JKH stakeholders are shocked by the lack of a statement by the company on ‘what next’ after the judgement, which shareholders in particular should rightfully be briefed. By not doing so, JKH has thrown out of the window – whatever they may say or find excuses – all the grand talk about social responsibility, good business practices, governance and what not. Is it just arrogance, fearful of treading on contempt of court in making a statement or hoping the dust will settle and the media moving on to another story – so that everything is hunky-dory?

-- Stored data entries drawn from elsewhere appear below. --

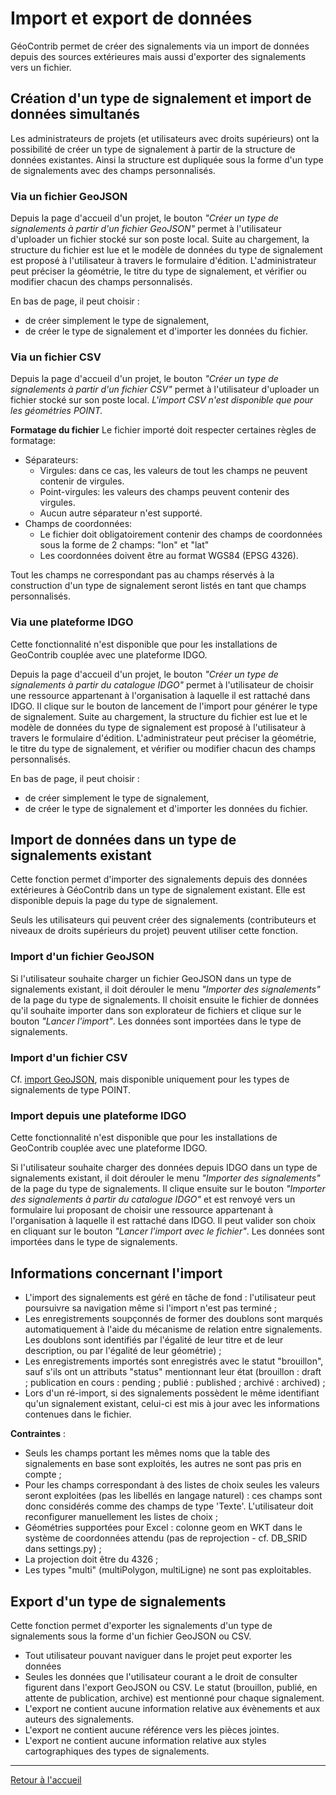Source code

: # Import et export de données

GéoContrib permet de créer des signalements via un import de données depuis des sources extérieures mais aussi d'exporter des signalements vers un fichier.

## Création d'un type de signalement et import de données simultanés

Les administrateurs de projets (et utilisateurs avec droits supérieurs) ont la possibilité de créer un type de signalement à partir de la structure de données existantes. Ainsi la structure est dupliquée sous la forme d'un type de signalements avec des champs personnalisés.

### Via un fichier GeoJSON

Depuis la page d'accueil d'un projet, le bouton _"Créer un type de signalements à partir d'un fichier GeoJSON"_ permet à l'utilisateur d'uploader un fichier stocké sur son poste local. Suite au chargement, la structure du fichier est lue et le modèle de données du type de signalement est proposé à l'utilisateur à travers le formulaire d'édition.
L'administrateur peut préciser la géométrie, le titre du type de signalement, et vérifier ou modifier chacun des champs personnalisés.

En bas de page, il peut choisir :
* de créer simplement le type de signalement,
* de créer le type de signalement et d'importer les données du fichier.

### Via un fichier CSV
Depuis la page d'accueil d'un projet, le bouton _"Créer un type de signalements à partir d'un fichier CSV"_ permet à l'utilisateur d'uploader un fichier stocké sur son poste local.
*L'import CSV n'est disponible que pour les géométries POINT.*

**Formatage du fichier**
Le fichier importé doit respecter certaines règles de formatage:
- Séparateurs:
    - Virgules: dans ce cas, les valeurs de tout les champs ne peuvent contenir de virgules.
    - Point-virgules: les valeurs des champs peuvent contenir des virgules.
    - Aucun autre séparateur n'est supporté.
- Champs de coordonnées:
    - Le fichier doit obligatoirement contenir des champs de coordonnées sous la forme de 2 champs: "lon" et "lat"
    - Les coordonnées doivent être au format WGS84 (EPSG 4326).

Tout les champs ne correspondant pas au champs réservés à la construction d'un type de signalement seront listés en tant que champs personnalisés.

### Via une plateforme IDGO

Cette fonctionnalité n'est disponible que pour les installations de GeoContrib couplée avec une plateforme IDGO.

Depuis la page d'accueil d'un projet, le bouton _"Créer un type de signalements à partir du catalogue IDGO"_ permet à l'utilisateur de choisir une ressource appartenant à l'organisation à laquelle il est rattaché dans IDGO. Il clique sur le bouton de lancement de l'import pour générer le type de signalement. Suite au chargement, la structure du fichier est lue et le modèle de données du type de signalement est proposé à l'utilisateur à travers le formulaire d'édition.
L'administrateur peut préciser la géométrie, le titre du type de signalement, et vérifier ou modifier chacun des champs personnalisés.

En bas de page, il peut choisir :
* de créer simplement le type de signalement,
* de créer le type de signalement et d'importer les données du fichier.

## Import de données dans un type de signalements existant

Cette fonction permet d'importer des signalements depuis des données extérieures à GéoContrib dans un type de signalement existant. Elle est disponible depuis la page du type de signalement.

Seuls les utilisateurs qui peuvent créer des signalements (contributeurs et niveaux de droits supérieurs du projet) peuvent utiliser cette fonction.

### Import d'un fichier GeoJSON

Si l'utilisateur souhaite charger un fichier GeoJSON dans un type de signalements existant, il doit dérouler le menu _"Importer des signalements"_ de la page du type de signalements. Il choisit ensuite le fichier de données qu'il souhaite importer dans son explorateur de fichiers et clique sur le bouton _"Lancer l'import"_. Les données sont importées dans le type de signalements.


### Import d'un fichier CSV

Cf. [import GeoJSON](#import-dun-fichier-geojson), mais disponible uniquement pour les types de signalements de type POINT.

### Import depuis une plateforme IDGO

Cette fonctionnalité n'est disponible que pour les installations de GeoContrib couplée avec une plateforme IDGO.

Si l'utilisateur souhaite charger des données depuis IDGO dans un type de signalements existant, il doit dérouler le menu _"Importer des signalements"_ de la page du type de signalements. Il clique ensuite sur le bouton _"Importer des signalements à partir du catalogue IDGO"_ et est renvoyé vers un formulaire lui proposant de choisir une ressource appartenant à l'organisation à laquelle il est rattaché dans IDGO. Il peut valider son choix en cliquant sur le bouton _"Lancer l'import avec le fichier"_. Les données sont importées dans le type de signalements.

## Informations concernant l'import

* L'import des signalements est géré en tâche de fond : l'utilisateur peut poursuivre sa navigation même si l'import n'est pas terminé ;
* Les enregistrements soupçonnés de former des doublons sont marqués automatiquement à l'aide du mécanisme de relation entre signalements. Les doublons sont identifiés par l'égalité de leur titre et de leur description, ou par l'égalité de leur géométrie) ;
* Les enregistrements importés sont enregistrés avec le statut "brouillon", sauf s'ils ont un attributs "status" mentionnant leur état (brouillon : draft ; publication en cours : pending ; publié : published ; archivé : archived) ;
* Lors d'un ré-import, si des signalements possèdent le même identifiant qu'un signalement existant, celui-ci est mis à jour avec les informations contenues dans le fichier.

**Contraintes** :
* Seuls les champs portant les mêmes noms que la table des signalements en base sont exploités, les autres ne sont pas pris en compte ;
* Pour les champs correspondant à des listes de choix seules les valeurs seront exploitées (pas les libellés en langage naturel) : ces champs sont donc considérés comme des champs de type 'Texte'. L'utilisateur doit reconfigurer manuellement les listes de choix ;
* Géométries supportées pour Excel : colonne geom en WKT dans le système de coordonnées attendu (pas de reprojection - cf. DB_SRID dans settings.py) ;
* La projection doit être du 4326 ;
* Les types "multi" (multiPolygon, multiLigne) ne sont pas exploitables.

## Export d'un type de signalements

Cette fonction permet d'exporter les signalements d'un type de signalements sous la forme d'un fichier GeoJSON ou CSV.
* Tout utilisateur pouvant naviguer dans le projet peut exporter les données
* Seules les données que l'utilisateur courant a le droit de consulter figurent dans l'export GeoJSON ou CSV. Le statut (brouillon, publié, en attente de publication, archive) est mentionné pour chaque signalement.
* L'export ne contient aucune information relative aux évènements et aux auteurs des signalements.
* L'export ne contient aucune référence vers les pièces jointes.
* L'export ne contient aucune information relative aux styles cartographiques des types de signalements.

---

[Retour à l'accueil](<index.md>)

We hear the board and its directors many of whom are proponents of decent, ethical business practices and international rights covenants have said they are fully backing JKH Chairman Susantha Ratnayake despite all what the Supreme Court judgement says against the chief of the country’s biggest conglomerate chosen by the Ceylon Chamber of Commerce (CCC) interestingly – while the LMSL case was on -- as the ‘Best Corporate Citizen’ for 2007.
JKH and the CCC should be both ashamed. In the new fountain of corporatisation, the buzz is all about doing and being seen as a good corporate which means following decent and ethical behaviour, and sound and transparent practices. In the name of transparency, did anyone – CCC or JKH – say at the time in their ‘glorified’ press releases that the BEST CORPORATE CITIZEN is (By the Way) facing charges in a fradulent privatisation deal? Didn’t the public and those who applied for the same award have a right to this information? Doesn’t it reduce to a joke the whole gamut of CSR and other awards that are provided at grand tamashes where millions of rupees are spent?

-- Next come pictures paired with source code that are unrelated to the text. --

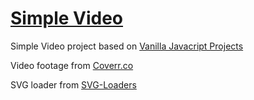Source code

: # [Simple Video](https://simple-video-chausme.netlify.app)

Simple Video project based on [Vanilla Javacript Projects](https://www.vanillajavascriptprojects.com/)

Video footage from [Coverr.co](https://coverr.co/videos/snow-in-a-winter-wonderland-Ska8XMO3RD)

SVG loader from [SVG-Loaders](https://github.com/SamHerbert/SVG-Loaders)
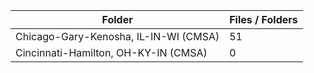 | Folder                                |   Files / Folders |
|---------------------------------------|-------------------|
| Chicago-Gary-Kenosha, IL-IN-WI (CMSA) |                51 |
| Cincinnati-Hamilton, OH-KY-IN (CMSA)  |                 0 |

White collar crimes is being seriously dealt with in many countries. For example, in January this year the Chairman of the Hong Kong Chamber of Commerce – a ‘supposedly’ respected figure in Hong Kong business - was charged for fradulent activities by Hong Kong’s Independent Commission Against Corruption (ICAC), a trailblazer in tackling public and private sector corruption. In the Sri Lanka case, it’s even worse -- a private sector company being found guilty of duping the public.
Instead of our usual editorial this week, we thought of publishing the most signficant letters on the JKH issue and let these letters tell the story of fraud and deception. Let the public speak!
Public officials and accountability
In his letter on ‘Dynamism of Keells’, Franklin de Zoysa incisively analyses the inner workings of the corporate sector in this country, where the audacity of the mediocre sure bears fruit. His analyses meshes well with the Supreme Court judgment which found the senior director of JKH at the time of the LMSL privatization acted in concert with the Chairman PERC, it was indeed an intimate relationship that spawned a “no one else but me” entity violating the bedrock principles of privatization. This scenario contrasts with the off-chanted mantras of corporate good governance, responsible citizenship, etc which generates rounds of loud applause from acolytes and accolades thereafter at well published gala events attended by the captains of industry.
Mr. Vasudeva Nanayakkara, the public interest activist, recently pointed put that 30% of our national spending is diverted into the pockets of rent takers and their cronies facilitated by Brahmins which is an euphemism for those high officials who do not have to explain their actions to anyone. These public officials indulge on finger pointing at the political establishment when the stench emanating from the mega deals become unbearable, although they are the ones who make the rules, issue the circulars and sit at board deliberations and act as judge and jury.
The sooner legislation against plundering of public money is made a criminal offence where swift indictments and trials take place like in countries much as China, Singapore and Hongkong, the quicker people of this country can look forward to a prosperous future, What is required is the will, which is absent at the moment.
In closing I must refer to the top environmental official in China who pleaded for his life at his trial without success, offering to return the millions of Yuan he had stolen.
S.C. Amarasinghe
Ekala.
Pressure on JKH
Thank you very much for keeping the pressure on John Keells Holdings (JKH), week after week, on the scathing judgement by the Supreme Court in the LMSL privatisation.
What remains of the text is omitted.